Your answer should consist of each line below that includes the word "selects".

╭─ DATA LISTING

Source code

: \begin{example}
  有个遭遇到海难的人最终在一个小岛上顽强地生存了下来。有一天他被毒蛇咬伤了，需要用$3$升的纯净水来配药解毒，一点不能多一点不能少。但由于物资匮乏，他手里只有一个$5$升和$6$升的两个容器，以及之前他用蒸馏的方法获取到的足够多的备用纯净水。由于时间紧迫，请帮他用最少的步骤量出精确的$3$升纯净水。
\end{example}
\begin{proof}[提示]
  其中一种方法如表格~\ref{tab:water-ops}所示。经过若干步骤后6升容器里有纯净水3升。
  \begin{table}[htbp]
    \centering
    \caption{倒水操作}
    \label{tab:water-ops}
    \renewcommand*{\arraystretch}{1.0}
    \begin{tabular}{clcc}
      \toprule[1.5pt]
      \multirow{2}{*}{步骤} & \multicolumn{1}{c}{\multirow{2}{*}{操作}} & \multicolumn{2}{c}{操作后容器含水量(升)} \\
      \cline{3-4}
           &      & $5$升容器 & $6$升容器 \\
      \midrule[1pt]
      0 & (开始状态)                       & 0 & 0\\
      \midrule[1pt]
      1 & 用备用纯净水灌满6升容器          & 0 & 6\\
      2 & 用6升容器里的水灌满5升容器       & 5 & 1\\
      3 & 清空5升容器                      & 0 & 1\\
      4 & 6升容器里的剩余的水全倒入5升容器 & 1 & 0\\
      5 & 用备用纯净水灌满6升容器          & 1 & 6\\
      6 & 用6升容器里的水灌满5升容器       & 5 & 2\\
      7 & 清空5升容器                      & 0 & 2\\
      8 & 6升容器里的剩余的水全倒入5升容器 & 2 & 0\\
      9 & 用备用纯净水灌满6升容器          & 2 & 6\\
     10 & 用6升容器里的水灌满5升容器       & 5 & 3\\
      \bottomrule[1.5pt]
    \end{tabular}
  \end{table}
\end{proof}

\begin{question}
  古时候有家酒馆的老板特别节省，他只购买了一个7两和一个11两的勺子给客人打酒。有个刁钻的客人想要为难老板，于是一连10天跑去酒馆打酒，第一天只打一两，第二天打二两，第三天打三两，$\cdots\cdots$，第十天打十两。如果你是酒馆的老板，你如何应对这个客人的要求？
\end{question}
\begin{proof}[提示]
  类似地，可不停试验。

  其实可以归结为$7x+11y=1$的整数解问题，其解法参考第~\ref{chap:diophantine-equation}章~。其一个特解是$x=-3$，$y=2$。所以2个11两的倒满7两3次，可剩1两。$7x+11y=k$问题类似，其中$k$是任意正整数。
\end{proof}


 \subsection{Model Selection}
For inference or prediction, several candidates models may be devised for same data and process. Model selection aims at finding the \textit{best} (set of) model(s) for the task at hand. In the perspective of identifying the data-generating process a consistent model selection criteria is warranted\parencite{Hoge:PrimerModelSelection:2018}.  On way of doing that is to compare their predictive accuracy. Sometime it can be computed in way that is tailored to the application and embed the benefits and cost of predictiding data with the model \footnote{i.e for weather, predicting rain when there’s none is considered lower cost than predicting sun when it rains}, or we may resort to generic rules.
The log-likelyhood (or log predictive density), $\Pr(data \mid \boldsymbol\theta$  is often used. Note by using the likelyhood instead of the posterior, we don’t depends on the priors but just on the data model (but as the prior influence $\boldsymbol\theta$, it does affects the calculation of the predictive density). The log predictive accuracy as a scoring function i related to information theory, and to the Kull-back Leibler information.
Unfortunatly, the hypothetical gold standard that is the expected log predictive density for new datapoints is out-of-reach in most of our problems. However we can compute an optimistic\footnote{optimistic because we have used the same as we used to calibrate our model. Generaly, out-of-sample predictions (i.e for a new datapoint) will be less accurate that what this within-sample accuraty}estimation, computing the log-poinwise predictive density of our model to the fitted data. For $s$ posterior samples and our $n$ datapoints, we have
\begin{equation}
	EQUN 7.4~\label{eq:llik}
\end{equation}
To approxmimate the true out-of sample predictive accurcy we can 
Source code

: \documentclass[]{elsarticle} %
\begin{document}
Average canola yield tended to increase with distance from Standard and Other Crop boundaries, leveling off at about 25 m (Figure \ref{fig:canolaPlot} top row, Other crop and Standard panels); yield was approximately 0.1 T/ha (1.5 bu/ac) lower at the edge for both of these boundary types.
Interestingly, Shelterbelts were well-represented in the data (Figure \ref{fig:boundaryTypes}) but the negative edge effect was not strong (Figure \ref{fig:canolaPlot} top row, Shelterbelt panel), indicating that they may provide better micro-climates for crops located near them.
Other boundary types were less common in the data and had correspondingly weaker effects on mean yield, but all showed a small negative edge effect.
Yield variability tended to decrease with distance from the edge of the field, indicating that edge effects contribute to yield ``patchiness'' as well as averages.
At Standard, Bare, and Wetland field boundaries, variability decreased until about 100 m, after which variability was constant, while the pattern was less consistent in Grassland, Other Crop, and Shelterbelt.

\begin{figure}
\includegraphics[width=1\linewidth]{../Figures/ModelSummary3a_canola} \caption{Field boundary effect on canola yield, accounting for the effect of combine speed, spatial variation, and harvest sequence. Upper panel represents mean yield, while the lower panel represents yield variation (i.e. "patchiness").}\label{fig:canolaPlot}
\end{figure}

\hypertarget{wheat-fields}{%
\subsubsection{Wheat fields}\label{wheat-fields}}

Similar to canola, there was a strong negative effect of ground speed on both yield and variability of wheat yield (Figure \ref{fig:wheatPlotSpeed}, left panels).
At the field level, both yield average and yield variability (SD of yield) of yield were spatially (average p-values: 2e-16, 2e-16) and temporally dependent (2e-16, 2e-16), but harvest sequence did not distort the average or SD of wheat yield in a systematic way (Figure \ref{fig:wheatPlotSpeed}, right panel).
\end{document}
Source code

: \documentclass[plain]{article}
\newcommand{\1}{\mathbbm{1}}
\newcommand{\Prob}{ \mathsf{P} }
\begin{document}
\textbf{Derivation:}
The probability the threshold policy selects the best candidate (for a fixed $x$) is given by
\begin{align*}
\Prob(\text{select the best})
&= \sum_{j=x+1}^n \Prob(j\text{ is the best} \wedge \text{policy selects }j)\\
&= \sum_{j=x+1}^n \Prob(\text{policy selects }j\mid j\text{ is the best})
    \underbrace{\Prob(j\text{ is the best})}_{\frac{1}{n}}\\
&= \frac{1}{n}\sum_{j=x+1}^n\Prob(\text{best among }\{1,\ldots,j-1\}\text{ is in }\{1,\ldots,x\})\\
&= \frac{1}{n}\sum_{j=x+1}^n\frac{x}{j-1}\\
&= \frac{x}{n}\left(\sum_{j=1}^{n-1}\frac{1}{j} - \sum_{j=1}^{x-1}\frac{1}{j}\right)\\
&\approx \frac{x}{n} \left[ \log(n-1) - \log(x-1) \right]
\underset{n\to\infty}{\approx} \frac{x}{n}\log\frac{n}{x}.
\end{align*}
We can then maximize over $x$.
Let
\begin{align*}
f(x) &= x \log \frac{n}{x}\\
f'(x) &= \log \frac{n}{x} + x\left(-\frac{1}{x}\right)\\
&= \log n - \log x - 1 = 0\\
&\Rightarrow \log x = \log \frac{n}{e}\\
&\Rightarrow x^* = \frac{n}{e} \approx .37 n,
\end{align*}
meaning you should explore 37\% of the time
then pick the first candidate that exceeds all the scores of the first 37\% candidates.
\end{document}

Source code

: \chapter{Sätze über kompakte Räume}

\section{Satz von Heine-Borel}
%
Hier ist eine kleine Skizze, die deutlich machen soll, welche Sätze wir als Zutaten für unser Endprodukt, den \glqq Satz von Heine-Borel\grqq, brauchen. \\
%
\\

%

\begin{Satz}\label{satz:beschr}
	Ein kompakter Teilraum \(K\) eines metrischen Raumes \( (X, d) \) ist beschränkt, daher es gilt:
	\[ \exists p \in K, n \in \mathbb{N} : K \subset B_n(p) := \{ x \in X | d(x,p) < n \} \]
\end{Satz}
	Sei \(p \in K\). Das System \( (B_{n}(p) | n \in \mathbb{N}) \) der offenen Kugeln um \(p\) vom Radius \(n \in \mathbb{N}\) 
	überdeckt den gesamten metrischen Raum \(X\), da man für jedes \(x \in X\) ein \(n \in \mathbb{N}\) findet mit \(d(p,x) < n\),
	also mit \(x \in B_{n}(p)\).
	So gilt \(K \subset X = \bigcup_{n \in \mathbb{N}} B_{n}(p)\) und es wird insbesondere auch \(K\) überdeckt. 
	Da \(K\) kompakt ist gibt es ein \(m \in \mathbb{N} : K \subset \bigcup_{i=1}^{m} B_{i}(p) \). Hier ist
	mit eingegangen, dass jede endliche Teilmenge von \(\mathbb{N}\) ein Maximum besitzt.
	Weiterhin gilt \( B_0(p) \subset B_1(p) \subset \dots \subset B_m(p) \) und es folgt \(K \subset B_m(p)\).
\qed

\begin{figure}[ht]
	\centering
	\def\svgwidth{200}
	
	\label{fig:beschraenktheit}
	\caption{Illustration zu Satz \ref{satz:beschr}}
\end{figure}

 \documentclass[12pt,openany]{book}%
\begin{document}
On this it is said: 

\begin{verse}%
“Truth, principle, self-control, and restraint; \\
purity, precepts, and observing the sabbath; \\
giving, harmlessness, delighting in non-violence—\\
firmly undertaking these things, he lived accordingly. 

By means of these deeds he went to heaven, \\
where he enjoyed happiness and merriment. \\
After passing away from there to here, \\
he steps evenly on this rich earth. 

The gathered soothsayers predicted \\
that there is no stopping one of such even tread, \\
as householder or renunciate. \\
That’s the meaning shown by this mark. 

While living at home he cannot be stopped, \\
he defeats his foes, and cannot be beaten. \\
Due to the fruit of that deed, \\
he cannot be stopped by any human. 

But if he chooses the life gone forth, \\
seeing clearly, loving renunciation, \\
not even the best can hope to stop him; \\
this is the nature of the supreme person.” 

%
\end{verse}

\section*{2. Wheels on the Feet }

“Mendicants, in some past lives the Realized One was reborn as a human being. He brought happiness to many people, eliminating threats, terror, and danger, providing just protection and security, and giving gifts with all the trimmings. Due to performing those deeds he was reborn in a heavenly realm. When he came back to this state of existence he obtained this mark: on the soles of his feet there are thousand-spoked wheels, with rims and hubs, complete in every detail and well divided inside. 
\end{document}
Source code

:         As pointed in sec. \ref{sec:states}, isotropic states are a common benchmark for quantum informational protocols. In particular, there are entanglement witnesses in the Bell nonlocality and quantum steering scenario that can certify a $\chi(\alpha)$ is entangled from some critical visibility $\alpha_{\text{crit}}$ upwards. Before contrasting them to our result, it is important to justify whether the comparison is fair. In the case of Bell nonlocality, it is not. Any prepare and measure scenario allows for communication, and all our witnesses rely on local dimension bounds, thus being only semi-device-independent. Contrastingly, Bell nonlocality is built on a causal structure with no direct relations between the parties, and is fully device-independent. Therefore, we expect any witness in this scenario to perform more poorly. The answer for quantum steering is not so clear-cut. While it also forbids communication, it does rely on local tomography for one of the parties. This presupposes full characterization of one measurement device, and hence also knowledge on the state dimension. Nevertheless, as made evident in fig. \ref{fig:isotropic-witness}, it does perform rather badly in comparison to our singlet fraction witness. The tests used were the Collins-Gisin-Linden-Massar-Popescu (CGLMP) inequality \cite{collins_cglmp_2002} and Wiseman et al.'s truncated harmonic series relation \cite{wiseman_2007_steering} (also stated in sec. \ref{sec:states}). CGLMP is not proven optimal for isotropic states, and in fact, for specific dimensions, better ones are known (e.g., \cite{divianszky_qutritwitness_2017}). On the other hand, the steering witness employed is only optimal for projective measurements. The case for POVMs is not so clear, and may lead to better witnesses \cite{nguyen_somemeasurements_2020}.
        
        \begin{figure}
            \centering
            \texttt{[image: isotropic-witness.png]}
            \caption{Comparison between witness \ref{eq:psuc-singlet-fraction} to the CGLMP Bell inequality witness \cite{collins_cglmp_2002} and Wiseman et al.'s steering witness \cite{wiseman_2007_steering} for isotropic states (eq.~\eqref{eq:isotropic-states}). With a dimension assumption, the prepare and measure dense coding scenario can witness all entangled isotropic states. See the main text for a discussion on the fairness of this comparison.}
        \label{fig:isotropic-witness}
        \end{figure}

╰─

REPLY TO THE TASK:
The probability the threshold policy selects the best candidate (for a fixed $x$) is given by
&= \sum_{j=x+1}^n \Prob(j\text{ is the best} \wedge \text{policy selects }j)\\
&= \sum_{j=x+1}^n \Prob(\text{policy selects }j\mid j\text{ is the best})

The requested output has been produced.